# Work to complete
Nothing but the lines from the first line of the records through the line with "## Kako sam" should be output, exactly as written and free of pictures.

# Extracted records
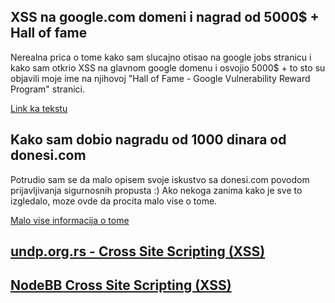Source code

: ## XSS na google.com domeni i nagrad od 5000$ + Hall of fame

Nerealna prica o tome kako sam slucajno otisao na google jobs stranicu i kako sam otkrio XSS na glavnom google domenu i osvojio 5000$ + to sto su objavili moje ime na njihovoj "Hall of Fame - Google Vulnerability Reward Program" stranici.

[Link ka tekstu](https://mikicaivosevic.github.io/google-xss)


## Kako sam dobio nagradu od 1000 dinara od donesi.com 

Potrudio sam se da malo opisem svoje iskustvo sa donesi.com povodom prijavljivanja sigurnosnih propusta :) Ako nekoga zanima kako je sve to izgledalo, moze ovde da procita malo vise o tome.

[Malo vise informacija o tome](https://mikicaivosevic.github.io/donesi-com)


## [undp.org.rs - Cross Site Scripting (XSS)](https://mikicaivosevic.github.io/undp-org-rs-xss)


## [NodeBB Cross Site Scripting (XSS)](https://packetstormsecurity.com/files/133739/NodeBB-0.8.2-Cross-Site-Scripting.html)
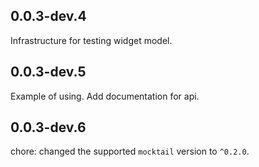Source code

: ## 0.0.3-dev.4

Infrastructure for testing widget model.

## 0.0.3-dev.5

Example of using.
Add documentation for api.

## 0.0.3-dev.6

chore: changed the supported `mocktail` version to `^0.2.0`.
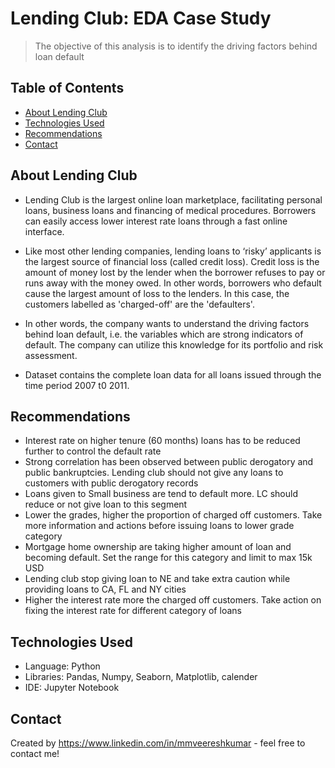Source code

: # Lending Club: EDA Case Study

>The objective of this analysis is to identify the driving factors behind loan default


## Table of Contents
* [About Lending Club](#about-lending-club)
* [Technologies Used](#technologies-used)
* [Recommendations](#recommendations)
* [Contact](#contact)


<!-- You can include any other section that is pertinent to your problem -->

## About Lending Club
- Lending Club is the largest online loan marketplace, facilitating personal loans, business loans and financing of medical procedures. Borrowers can easily access lower interest rate loans through a fast online interface.

- Like most other lending companies, lending loans to ‘risky’ applicants is the largest source of financial loss (called credit loss). Credit loss is the amount of money lost by the lender when the borrower refuses to pay or runs away with the money owed. In other words, borrowers who default cause the largest amount of loss to the lenders. In this case, the customers labelled as 'charged-off' are the 'defaulters'. 

- In other words, the company wants to understand the driving factors behind loan default, i.e. the variables which are strong indicators of default.  The company can utilize this knowledge for its portfolio and risk assessment. 

- Dataset contains the complete loan data for all loans issued through the time period 2007 t0 2011.

<!-- You don't have to answer all the questions - just the ones relevant to your project. -->

## Recommendations
- Interest rate on higher tenure (60 months) loans has to be reduced further to control the default rate
- Strong correlation has been observed between public derogatory and public bankruptcies. Lending club
should not give any loans to customers with public derogatory records
- Loans given to Small business are tend to default more. LC should reduce or not give loan to this
segment
- Lower the grades, higher the proportion of charged off customers. Take more information and actions
before issuing loans to lower grade category
- Mortgage home ownership are taking higher amount of loan and becoming default. Set the range for this
category and limit to max 15k USD
- Lending club stop giving loan to NE and take extra caution while providing loans to CA, FL and NY
cities
- Higher the interest rate more the charged off customers. Take action on fixing the interest rate for
different category of loans

<!-- You don't have to answer all the questions - just the ones relevant to your project. -->


## Technologies Used
- Language: Python
- Libraries: Pandas, Numpy, Seaborn, Matplotlib, calender
- IDE: Jupyter Notebook

<!-- As the libraries versions keep on changing, it is recommended to mention the version of library used in this project -->


## Contact
Created by https://www.linkedin.com/in/mmveereshkumar - feel free to contact me!


<!-- Optional -->
<!-- ## License -->
<!-- This project is open source and available under the [... License](). -->

<!-- You don't have to include all sections - just the one's relevant to your project -->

# Exercise output
Source code

: ## XSS na google.com domeni i nagrad od 5000$ + Hall of fame

Nerealna prica o tome kako sam slucajno otisao na google jobs stranicu i kako sam otkrio XSS na glavnom google domenu i osvojio 5000$ + to sto su objavili moje ime na njihovoj "Hall of Fame - Google Vulnerability Reward Program" stranici.

[Link ka tekstu](https://mikicaivosevic.github.io/google-xss)


## Kako sam dobio nagradu od 1000 dinara od donesi.com 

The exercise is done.